ABOUT THIS EXERCISE: Scan the entries below. Return every line that includes "derive".

(Stored dataset items)
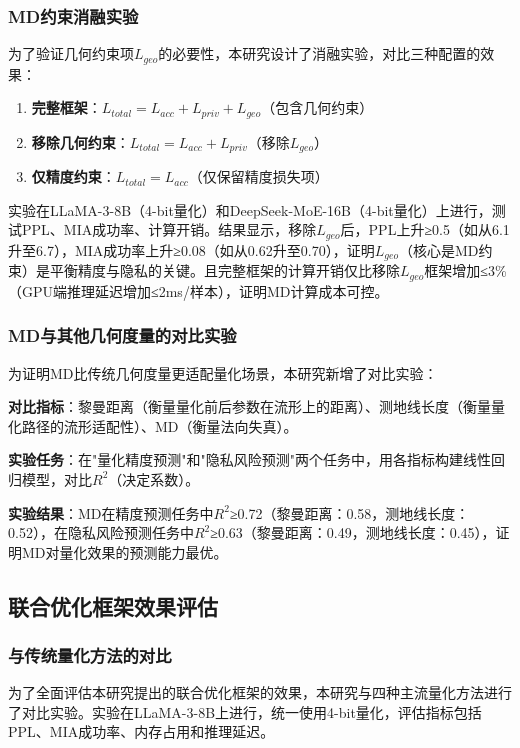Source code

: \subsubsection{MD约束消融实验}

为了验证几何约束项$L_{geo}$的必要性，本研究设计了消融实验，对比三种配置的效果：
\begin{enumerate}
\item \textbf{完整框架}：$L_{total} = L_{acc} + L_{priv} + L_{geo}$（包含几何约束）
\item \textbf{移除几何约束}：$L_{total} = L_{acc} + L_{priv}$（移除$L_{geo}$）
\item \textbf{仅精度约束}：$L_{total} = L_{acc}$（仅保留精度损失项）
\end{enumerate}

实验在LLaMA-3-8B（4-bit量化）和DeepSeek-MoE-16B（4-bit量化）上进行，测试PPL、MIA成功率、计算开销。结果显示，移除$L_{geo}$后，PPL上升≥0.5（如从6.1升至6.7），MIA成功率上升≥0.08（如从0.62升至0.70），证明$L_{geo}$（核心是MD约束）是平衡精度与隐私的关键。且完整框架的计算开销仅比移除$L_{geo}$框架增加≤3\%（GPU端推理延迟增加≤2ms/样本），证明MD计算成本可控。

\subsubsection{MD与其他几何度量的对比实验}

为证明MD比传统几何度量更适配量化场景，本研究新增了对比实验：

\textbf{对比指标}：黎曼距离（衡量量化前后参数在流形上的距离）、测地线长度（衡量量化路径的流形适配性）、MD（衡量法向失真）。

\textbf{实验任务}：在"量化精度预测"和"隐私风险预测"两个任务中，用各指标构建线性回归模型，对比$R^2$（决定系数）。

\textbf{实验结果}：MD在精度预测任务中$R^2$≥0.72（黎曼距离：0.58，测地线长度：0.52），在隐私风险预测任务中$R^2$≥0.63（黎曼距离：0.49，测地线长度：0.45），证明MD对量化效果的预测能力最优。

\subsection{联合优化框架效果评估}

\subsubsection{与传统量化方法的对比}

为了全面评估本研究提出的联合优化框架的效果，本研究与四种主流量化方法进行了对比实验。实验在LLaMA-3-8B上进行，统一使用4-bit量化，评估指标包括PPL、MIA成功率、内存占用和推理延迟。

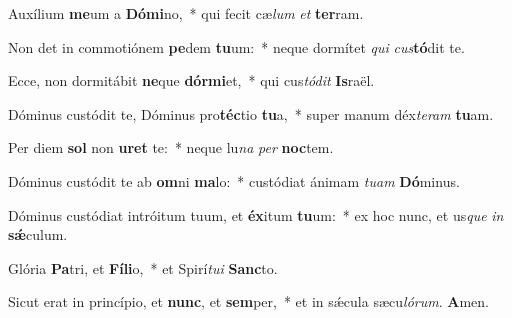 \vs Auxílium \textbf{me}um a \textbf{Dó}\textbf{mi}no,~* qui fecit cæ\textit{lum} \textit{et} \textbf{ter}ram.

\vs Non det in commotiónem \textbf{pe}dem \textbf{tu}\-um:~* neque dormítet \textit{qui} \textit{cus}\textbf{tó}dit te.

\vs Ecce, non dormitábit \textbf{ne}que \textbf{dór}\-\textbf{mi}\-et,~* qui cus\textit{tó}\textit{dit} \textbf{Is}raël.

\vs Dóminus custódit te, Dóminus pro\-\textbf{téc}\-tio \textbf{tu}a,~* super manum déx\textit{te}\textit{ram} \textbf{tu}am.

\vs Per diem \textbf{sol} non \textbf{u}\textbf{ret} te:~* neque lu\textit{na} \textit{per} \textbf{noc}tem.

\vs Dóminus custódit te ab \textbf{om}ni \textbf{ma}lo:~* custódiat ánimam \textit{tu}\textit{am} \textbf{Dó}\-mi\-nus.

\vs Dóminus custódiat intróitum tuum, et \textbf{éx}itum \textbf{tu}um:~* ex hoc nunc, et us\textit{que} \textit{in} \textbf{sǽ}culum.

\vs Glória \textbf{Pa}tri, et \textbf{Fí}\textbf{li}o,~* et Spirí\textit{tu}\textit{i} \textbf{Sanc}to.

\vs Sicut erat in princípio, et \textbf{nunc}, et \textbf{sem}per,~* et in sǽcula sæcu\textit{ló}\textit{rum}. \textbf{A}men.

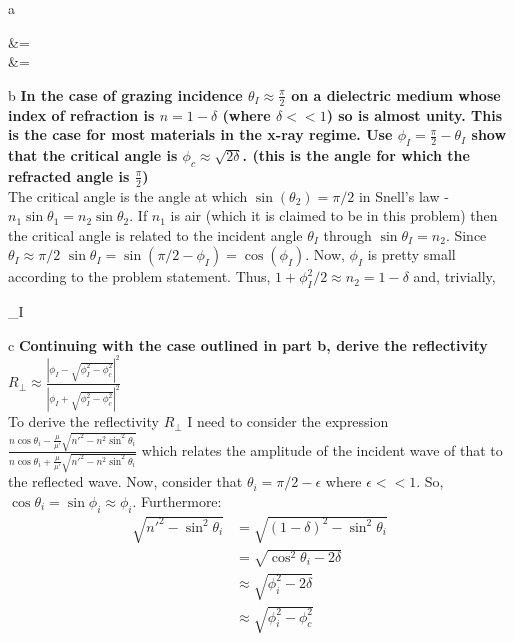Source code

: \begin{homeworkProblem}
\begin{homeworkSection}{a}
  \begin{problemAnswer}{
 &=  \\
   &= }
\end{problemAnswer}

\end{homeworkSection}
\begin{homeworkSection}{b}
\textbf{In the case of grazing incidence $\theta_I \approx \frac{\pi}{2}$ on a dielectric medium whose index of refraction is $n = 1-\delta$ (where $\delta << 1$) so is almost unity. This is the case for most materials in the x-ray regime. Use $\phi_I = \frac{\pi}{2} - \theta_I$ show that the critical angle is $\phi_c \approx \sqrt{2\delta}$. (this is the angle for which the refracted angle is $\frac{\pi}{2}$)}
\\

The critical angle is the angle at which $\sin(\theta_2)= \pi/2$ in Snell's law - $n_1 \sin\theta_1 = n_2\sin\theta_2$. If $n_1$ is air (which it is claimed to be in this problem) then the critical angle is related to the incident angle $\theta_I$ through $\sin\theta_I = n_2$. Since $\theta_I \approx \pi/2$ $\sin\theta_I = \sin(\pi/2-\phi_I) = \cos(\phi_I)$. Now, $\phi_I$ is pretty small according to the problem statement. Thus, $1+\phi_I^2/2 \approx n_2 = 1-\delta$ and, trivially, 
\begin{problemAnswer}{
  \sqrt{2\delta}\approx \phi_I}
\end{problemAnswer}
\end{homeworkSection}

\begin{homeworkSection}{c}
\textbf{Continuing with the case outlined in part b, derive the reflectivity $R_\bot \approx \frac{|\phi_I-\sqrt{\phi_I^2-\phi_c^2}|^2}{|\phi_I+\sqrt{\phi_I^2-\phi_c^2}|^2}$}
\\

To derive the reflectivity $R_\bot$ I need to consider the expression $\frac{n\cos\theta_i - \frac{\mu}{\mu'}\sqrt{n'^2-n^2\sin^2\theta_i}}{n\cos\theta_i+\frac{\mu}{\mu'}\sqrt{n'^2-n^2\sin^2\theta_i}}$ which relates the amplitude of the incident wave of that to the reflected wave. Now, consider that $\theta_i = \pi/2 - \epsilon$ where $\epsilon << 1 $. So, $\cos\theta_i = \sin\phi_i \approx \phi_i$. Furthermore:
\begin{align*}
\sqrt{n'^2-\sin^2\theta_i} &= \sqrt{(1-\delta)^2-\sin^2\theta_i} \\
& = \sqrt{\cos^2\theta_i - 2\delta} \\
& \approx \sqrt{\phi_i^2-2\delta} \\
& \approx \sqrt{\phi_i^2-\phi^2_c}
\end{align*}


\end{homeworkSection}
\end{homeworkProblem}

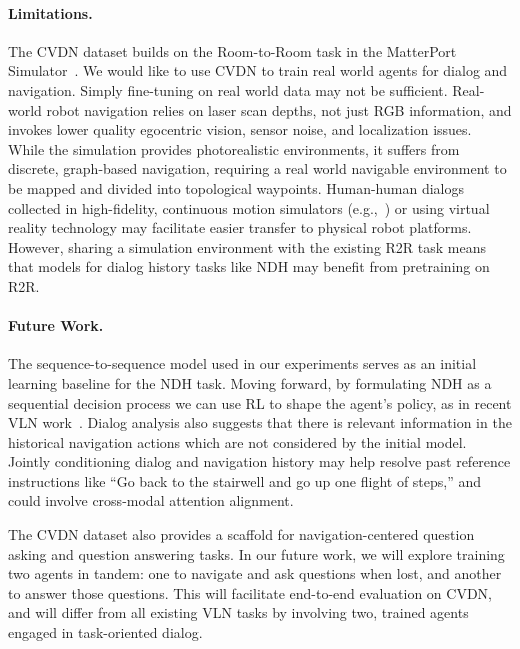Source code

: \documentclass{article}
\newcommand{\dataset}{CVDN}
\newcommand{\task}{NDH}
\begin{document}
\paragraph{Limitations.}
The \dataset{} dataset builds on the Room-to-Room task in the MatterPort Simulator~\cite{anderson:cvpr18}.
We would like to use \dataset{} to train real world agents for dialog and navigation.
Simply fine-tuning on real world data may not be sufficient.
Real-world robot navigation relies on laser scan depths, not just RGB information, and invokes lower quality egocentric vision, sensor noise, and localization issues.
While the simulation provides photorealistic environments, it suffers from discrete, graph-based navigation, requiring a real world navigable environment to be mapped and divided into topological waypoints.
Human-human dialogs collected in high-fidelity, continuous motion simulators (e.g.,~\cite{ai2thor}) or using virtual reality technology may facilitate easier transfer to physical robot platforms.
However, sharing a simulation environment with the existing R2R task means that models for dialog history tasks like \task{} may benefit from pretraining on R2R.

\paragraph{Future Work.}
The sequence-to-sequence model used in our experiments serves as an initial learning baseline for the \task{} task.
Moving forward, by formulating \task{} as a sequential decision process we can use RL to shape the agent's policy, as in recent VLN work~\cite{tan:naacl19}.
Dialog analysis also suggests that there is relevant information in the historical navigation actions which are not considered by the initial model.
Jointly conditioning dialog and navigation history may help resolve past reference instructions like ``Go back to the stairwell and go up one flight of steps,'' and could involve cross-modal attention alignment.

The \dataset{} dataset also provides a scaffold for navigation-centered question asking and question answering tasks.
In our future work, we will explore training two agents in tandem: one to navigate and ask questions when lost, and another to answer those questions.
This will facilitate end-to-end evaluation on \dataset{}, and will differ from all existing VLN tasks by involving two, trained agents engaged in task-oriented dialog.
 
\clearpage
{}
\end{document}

EXERCISE OUTPUT:
\textbf{Continuing with the case outlined in part b, derive the reflectivity $R_\bot \approx \frac{|\phi_I-\sqrt{\phi_I^2-\phi_c^2}|^2}{|\phi_I+\sqrt{\phi_I^2-\phi_c^2}|^2}$}
To derive the reflectivity $R_\bot$ I need to consider the expression $\frac{n\cos\theta_i - \frac{\mu}{\mu'}\sqrt{n'^2-n^2\sin^2\theta_i}}{n\cos\theta_i+\frac{\mu}{\mu'}\sqrt{n'^2-n^2\sin^2\theta_i}}$ which relates the amplitude of the incident wave of that to the reflected wave. Now, consider that $\theta_i = \pi/2 - \epsilon$ where $\epsilon << 1 $. So, $\cos\theta_i = \sin\phi_i \approx \phi_i$. Furthermore:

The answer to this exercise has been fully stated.